7. Generation Loss by Elizabeth Hand. This one’s a few years old, but I didn’t get around to it until recently.  When has-been photographer Cass Neary gets sent to a small, New England island to interview one of her idols, she stumbles into a mystery full of death, violence, and the kind of atmosphere that can only be called horror.  I love books that aren’t advertised as horror but end up being terifying, and this is one of the best.  Hand has an amazing grasp of character, and she can build tension like nobody’s business.

8. Shadow Season by Tom Piccirilli.  Piccirilli writes suspense with a skill few can even dream of having.  In this one, he tells the story of a blind teacher (and former cop) at an all-girls boarding school.  As mysterious violence erupts around him, endangering his students, the protagonist needs to figure out how the surrounding events tie into his past.  This one’s a thrill a minute, another book that just builds and builds until it feels like it’s going to explode.  And then it does.

9. The Deputy by Victor Gischler. Call it slacker noir.  A part time deputy is tasked with looking after a dead body, but soon the body disappears.  By the time the sun rises, a small town is soaked in blood, and our part time hero is in so far over his head he may never see the light of day.  Gischler blends crime and comedy to great effect, and he paints a portrait of a small town that’s twisted yet all too real.

10. Sparrow Rock by Nate Kenyon. The early eighties were a fun time, as horror writers with some literary training were churning out crowd-pleasers that were fun but not dumb. If there’s any writer working today who hits that sweet spot, it’s Nate Kenyon.  His latest, Sparrow Rock, tells the story of a group of high school friends who lock themselves in a bomb shelter when the world goes nuclear. Soon, things come looking for them, and the mixture of monsters and raging paranoia will set your nerves tingling.  The affordable paperback version was, sadly, a victim of Leisure’s collapse, but there are still copies of the signed limited available. 

Black Static 20

The 20th issue of Black Static, which contains my short story “Going Home, Ugly Stick in Hand,” has gone to press and will be out December 12th.  A look at the cover shows quite a few other great writers, including my buddy Norman Prentiss.  It’s great to be in such excellent company!

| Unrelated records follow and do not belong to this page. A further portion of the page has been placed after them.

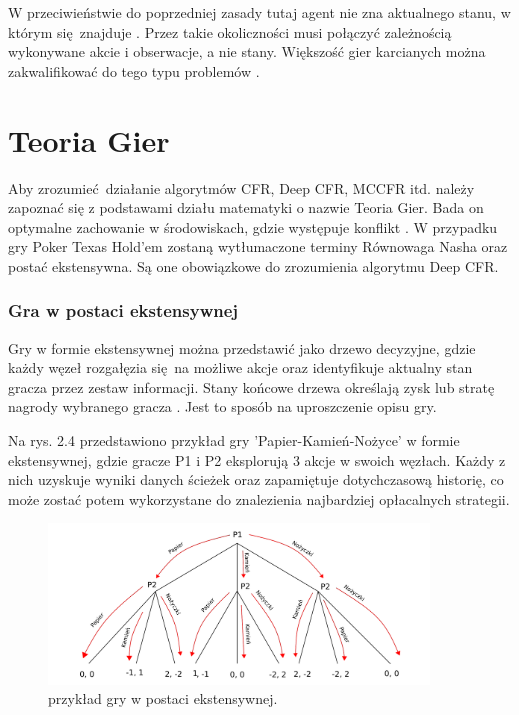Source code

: \documentclass[12pt,oneside,a4paper]{report}
\begin{document}
\vspace{2cm}
W przeciwieństwie do poprzedniej zasady tutaj agent nie zna aktualnego stanu, w którym
się znajduje \cite{mdp}. Przez takie okoliczności musi połączyć zależnością wykonywane akcie i
obserwacje, a nie stany. Większość gier karcianych można zakwalifikować do tego typu problemów
\cite{mdp}.

\section{Teoria Gier}

Aby zrozumieć działanie algorytmów CFR, Deep CFR, MCCFR itd. należy zapoznać się
z podstawami działu matematyki o nazwie Teoria Gier. Bada on optymalne zachowanie w środowiskach, gdzie
występuje konflikt \cite{gt}. W przypadku gry Poker Texas
Hold'em zostaną wytłumaczone terminy Równowaga Nasha oraz
postać ekstensywna. Są one obowiązkowe do zrozumienia algorytmu Deep CFR.

\subsubsection{Gra w postaci ekstensywnej}

Gry w
formie ekstensywnej można przedstawić jako drzewo decyzyjne, gdzie każdy węzeł rozgałęzia się na
możliwe akcje oraz identyfikuje aktualny stan gracza przez zestaw informacji.
Stany końcowe drzewa określają zysk lub stratę nagrody wybranego gracza \cite{gt}.
Jest to sposób
na uproszczenie opisu gry.

Na rys. 2.4 przedstawiono przykład gry 'Papier-Kamień-Nożyce' w formie ekstensywnej, gdzie gracze P1 i
P2 eksplorują 3 akcje w swoich węzłach. 
Każdy z nich uzyskuje wyniki danych ścieżek oraz zapamiętuje dotychczasową historię, co może zostać potem
wykorzystane do znalezienia najbardziej opłacalnych strategii.

\begin{figure}[th!]
            \center
           \includegraphics[width=0.9\textwidth]{./img/drawing1.pdf}
           \caption{przykład gry w postaci ekstensywnej.}
\end{figure}
\end{document}
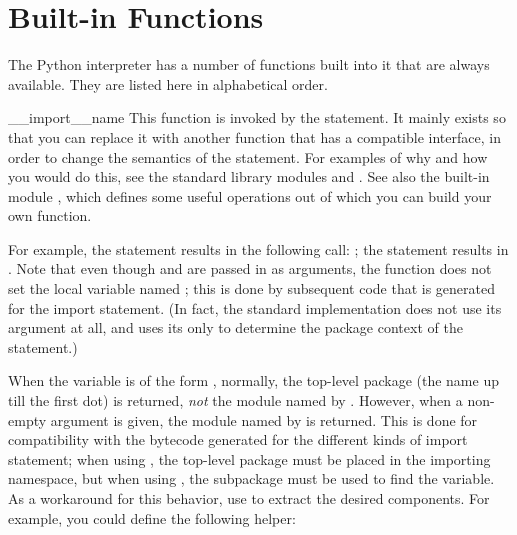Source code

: \section{Built-in Functions \label{built-in-funcs}}

The Python interpreter has a number of functions built into it that
are always available.  They are listed here in alphabetical order.



\begin{funcdesc}{__import__}{name}
  This function is invoked by the 
  statement.  It mainly exists so that you can replace it with another
  function that has a compatible interface, in order to change the
  semantics of the  statement.  For examples of why
  and how you would do this, see the standard library modules
   and
  .  See also the built-in
  module , which defines some useful
  operations out of which you can build your own
   function.

  For example, the statement  results in the
  following call:  
  ; the statement 
  results in .  Note that even though  and
  \code{['eggs']} are passed in as arguments, the
   function does not set the local variable
  named ; this is done by subsequent code that is generated
  for the import statement.  (In fact, the standard implementation
  does not use its  argument at all, and uses its
   only to determine the package context of the
   statement.)

  When the  variable is of the form ,
  normally, the top-level package (the name up till the first dot) is
  returned, \emph{not} the module named by .  However, when
  a non-empty  argument is given, the module named by
   is returned.  This is done for compatibility with the
  bytecode generated for the different kinds of import statement; when
  using , the top-level package 
  must be placed in the importing namespace, but when using , the  subpackage must be used
  to find the  variable.  As a workaround for this
  behavior, use  to extract the desired
  components.  For example, you could define the following helper:


\end{funcdesc}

So get yourself a copy of this one for Christmas.  I promise good times.

Austin Comic Con

This weekend, I’ll be appearing at the first Austin Comic Con.  I’ll be helping man the STAPLE! booth with Christ “Uncle Staple” Nicholas and a few others. I’ll have copies of just about everything, so stop by and help me pay for lunch.

Also, Friday night I’ll be popping into Club Deville to check out the live art show.  You could do a lot worse for entertainment.